When an officer has a legal right to detain an individual, the individual, "if . . . aware of the officer's desire, ha[s] the concomitant duty to permit himself to be detained." (In re Gregory S. (1980) 112 Cal.App.3d 764, 778.) A minor's flight which delays the officer's ability to effect a lawful detention violates section 148, provided the person fleeing knows the officer wishes to detain him. (Gregory S. at p. 778; People v. Allen (1980) 109 Cal.App.3d 981, 985-987.) However, "[n]onviolently resisting an unlawful detention is not a criminal offense, and flight in response to an attempted unlawful detention does not furnish cause to detain." (In re Eskiel S., supra, 15 Cal.App.4th at p. 1642; accord, In re Michael V. (1974) 10 Cal.3d 676, 681.)

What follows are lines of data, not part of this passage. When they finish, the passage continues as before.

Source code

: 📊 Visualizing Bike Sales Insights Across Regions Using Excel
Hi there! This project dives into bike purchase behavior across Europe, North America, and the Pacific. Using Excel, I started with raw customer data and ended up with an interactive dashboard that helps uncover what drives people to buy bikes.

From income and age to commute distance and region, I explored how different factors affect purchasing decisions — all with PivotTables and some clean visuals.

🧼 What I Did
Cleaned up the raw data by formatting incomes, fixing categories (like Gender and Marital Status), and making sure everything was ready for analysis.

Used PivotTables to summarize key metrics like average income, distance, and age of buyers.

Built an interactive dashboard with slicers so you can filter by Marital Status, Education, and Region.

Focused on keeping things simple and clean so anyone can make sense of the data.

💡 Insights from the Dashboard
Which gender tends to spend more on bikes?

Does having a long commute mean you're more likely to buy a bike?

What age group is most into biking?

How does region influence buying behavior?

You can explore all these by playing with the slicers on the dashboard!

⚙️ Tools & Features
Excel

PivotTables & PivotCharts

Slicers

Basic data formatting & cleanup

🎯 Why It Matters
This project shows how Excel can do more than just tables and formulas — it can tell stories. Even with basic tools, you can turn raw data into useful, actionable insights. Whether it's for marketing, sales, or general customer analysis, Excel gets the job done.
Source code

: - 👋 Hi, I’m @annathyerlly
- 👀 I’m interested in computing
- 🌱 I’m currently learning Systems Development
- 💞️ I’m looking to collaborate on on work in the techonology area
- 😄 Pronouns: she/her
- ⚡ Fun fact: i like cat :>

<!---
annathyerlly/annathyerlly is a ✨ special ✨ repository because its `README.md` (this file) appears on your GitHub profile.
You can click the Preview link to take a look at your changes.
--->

In denying A.C.'s motion to suppress, the trial court relied on Hernandez's observation that A.C. matched "at least part" of the robbery suspect's description, A.C. was found "adjacent" to the scene of the robbery, and A.C. fled when approached by police. A police officer may "stop and question a person if there are reasonable grounds to believe the person is wanted for past criminal conduct." (United States v. Cortez, supra, 449 U.S. at p. 417, fn. 2, italics added; accord, United States v. Hensley (1985) 469 U.S. 221, 227-228.) Yet, A.C. insists we must ignore his location and the similarities between his appearance on August 10 and the description Hernandez had of one suspect in the August 7 robbery because "[A.C.] is thin rather than chubby," and because A.C. was seen in the area of the robbery three days after it occurred. A.C. also discounts the circumstance that he was wearing a red sweatshirt, with white writing, because "[o]ne cannot be expected to be wearing the same clothes three days later." A.C.'s position is that his resemblance to the robbery suspect and his proximity to the scene of the robbery provide no reasonable suspicion for a detention.

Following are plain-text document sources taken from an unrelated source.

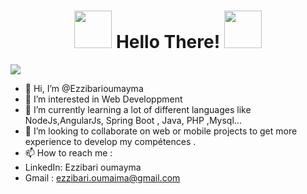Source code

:<h1 align="center"><img height="60" src="https://media.giphy.com/media/C4xJKyzipe50gY6yql/giphy.gif"/> Hello There! <!--👋--> <img height="60" src="https://media.giphy.com/media/C4xJKyzipe50gY6yql/giphy.gif"/> </h1>
<!--trap-->
<a href="https://www.youtube.com/watch?v=dQw4w9WgXcQ"><img src="https://user-images.githubusercontent.com/73097560/115834477-dbab4500-a447-11eb-908a-139a6edaec5c.gif"></a>

>
- 👋 Hi, I’m @Ezzibarioumayma
- 👀 I’m interested in Web Developpment
- 🌱 I’m currently learning a lot of different languages like NodeJs,AngularJs, Spring Boot , Java, PHP ,Mysql...
- 💞️ I’m looking to collaborate on web or mobile projects to get more experience to develop my compétences .
- 📫 How to reach me : 
- LinkedIn: Ezzibari oumayma
- Gmail : ezzibari.oumaima@gmail.com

That three days had passed since the August 7 robbery is surely relevant to the reasonableness of an officer's suspicions and the exigency of the circumstances, but we know of no authority suggesting the bright line rule A.C. suggests. (See United States v. Hensley, supra, 469 U.S. at pp. 223-224, 229 [upholding defendant's brief detention 12 days after armed robbery on basis of a " 'wanted flyer' " issued by another police department]; United States v. Cortez, supra, 449 U.S. at p. 417, fn. 2 ["an officer may stop and question a person if there are reasonable grounds to believe the person is wanted for past criminal conduct"]; People v. Dolly (2007) 40 Cal.4th 458, 466 [assault may have technically ended but when suspect "remained at large and had use of his vehicle" he "remained 'extremely mobile and potentially highly dangerous' " both to original victim and to others in area].)

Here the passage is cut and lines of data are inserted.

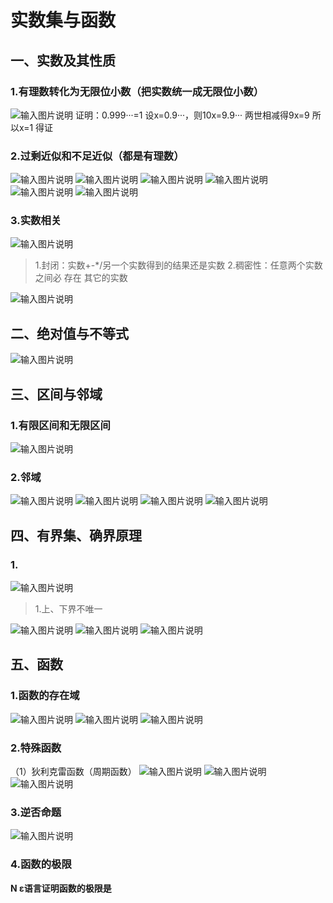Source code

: # 实数集与函数
## 一、实数及其性质
### 1.有理数转化为无限位小数（把实数统一成无限位小数）
![输入图片说明](/imgs/2023-09-15/a5fjrqtB4nPy60J1.png)
证明：0.999···=1
设x=0.9···，则10x=9.9···
两世相减得9x=9
所以x=1
得证
### 2.过剩近似和不足近似（都是有理数）
![输入图片说明](/imgs/2023-09-15/DqMjsdk6t6cmD9cQ.png)
![输入图片说明](/imgs/2023-09-15/yUwZNlpDiiu4TPZn.png)
![输入图片说明](/imgs/2023-09-15/CIUz8C4MIROafUgD.png)
![输入图片说明](/imgs/2023-09-15/CiGU9jP8gYIfP0WJ.png)
![输入图片说明](/imgs/2023-09-15/dOME89UUa2T5Y9Ms.png)
![输入图片说明](/imgs/2023-09-15/Skh5SroxWR6NxuFC.png)
### 3.实数相关
![输入图片说明](/imgs/2023-09-15/m6H70zFGZz1avDPL.png)
>1.封闭：实数+-*/另一个实数得到的结果还是实数
>2.稠密性：任意两个实数之间必 存在 其它的实数

![输入图片说明](/imgs/2023-09-20/KVVKcO03u89UTf4b.png)
## 二、绝对值与不等式
![输入图片说明](/imgs/2023-09-15/8lvrt03eOHjrbwcL.png)
## 三、区间与邻域
### 1.有限区间和无限区间
![输入图片说明](/imgs/2023-09-18/XOVDJ4rEz8c8Ka9j.png)
### 2.邻域
![输入图片说明](/imgs/2023-09-15/bl4abItEEaIrIHtn.png)
![输入图片说明](/imgs/2023-09-15/bnmlz3aw1cVAXnJS.png)
![输入图片说明](/imgs/2023-09-15/wVdGi4makTwWLzx2.png)
![输入图片说明](/imgs/2023-09-15/oREbMimYbq2TBInq.png)
## 四、有界集、确界原理
### 1.
![输入图片说明](/imgs/2023-09-18/RBTZRCNkmf3laox5.png)
>1.上、下界不唯一
>
![输入图片说明](/imgs/2023-09-18/li1pCx4IeiknyM6T.png)
![输入图片说明](/imgs/2023-09-18/qnFOzxvvTIuPUjqI.png)
![输入图片说明](/imgs/2023-09-18/DNWwO91r8pnM4SC7.png)
## 五、函数
### 1.函数的存在域
![输入图片说明](/imgs/2023-09-19/CILVO6dqAySUQj3K.png)
![输入图片说明](/imgs/2023-09-19/NP7r1BIUyctJWpHt.png)
![输入图片说明](/imgs/2023-09-20/d8XevlKY7vr3qJcd.png)
### 2.特殊函数
（1）狄利克雷函数（周期函数）
![输入图片说明](/imgs/2023-09-20/Jf65U8U0bdjDEDvI.png)
![输入图片说明](/imgs/2023-09-20/dYmQyB58X8FfW2GK.png)
![输入图片说明](/imgs/2023-09-20/GSvOGZ15uCrHOxg2.png)
### 3.逆否命题
![输入图片说明](/imgs/2023-09-20/WstNq08dzNGt32sP.png)
### 4.函数的极限
**N ε语言证明函数的极限是**
<!--stackedit_data:
eyJoaXN0b3J5IjpbMzk5NzM0NDM4LC0xNzM1ODA5MjIwXX0=
-->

In United States v. Hensley, supra, 469 U.S. 221, the United States Supreme Court acknowledged that "[a] stop to investigate an already completed crime does not necessarily promote the interest of crime prevention" and that "the exigent circumstances which require a police officer to step in before a crime is committed or completed are not necessarily as pressing long afterwards. . . . [O]fficers making a stop to investigate past crimes [also] may have a wider range of opportunity to choose the time and circumstances of the stop." (Id. at pp. 228-229.) Nonetheless, the court concluded that "[i]t is enough . . . if police have a reasonable suspicion, grounded in specific and articulable facts, that a person they encounter was involved in or is wanted in connection with a completed felony." (Id. at p. 229.) "Where police have been unable to locate a person suspected of involvement in a past crime, the ability to briefly stop that person, ask questions, or check identification in the absence of probable cause promotes the strong government interest in solving crimes and bringing offenders to justice. Restraining police action until after probable cause is obtained would not only hinder the investigation, but might also enable the suspect to flee in the interim and to remain at large." (Id. at p. 229.) "[I]f a flyer or bulletin has been issued on the basis of articulable facts supporting a reasonable suspicion that the wanted person has committed an offense, then reliance on that flyer or bulletin justifies a stop to check identification, [citation], to pose questions to the person, or to detain the person briefly while attempting to obtain further information. [Citation.] If the flyer has been issued in the absence of a reasonable suspicion, then a stop in the objective reliance upon it violates the Fourth Amendment." (Id. at p. 232.)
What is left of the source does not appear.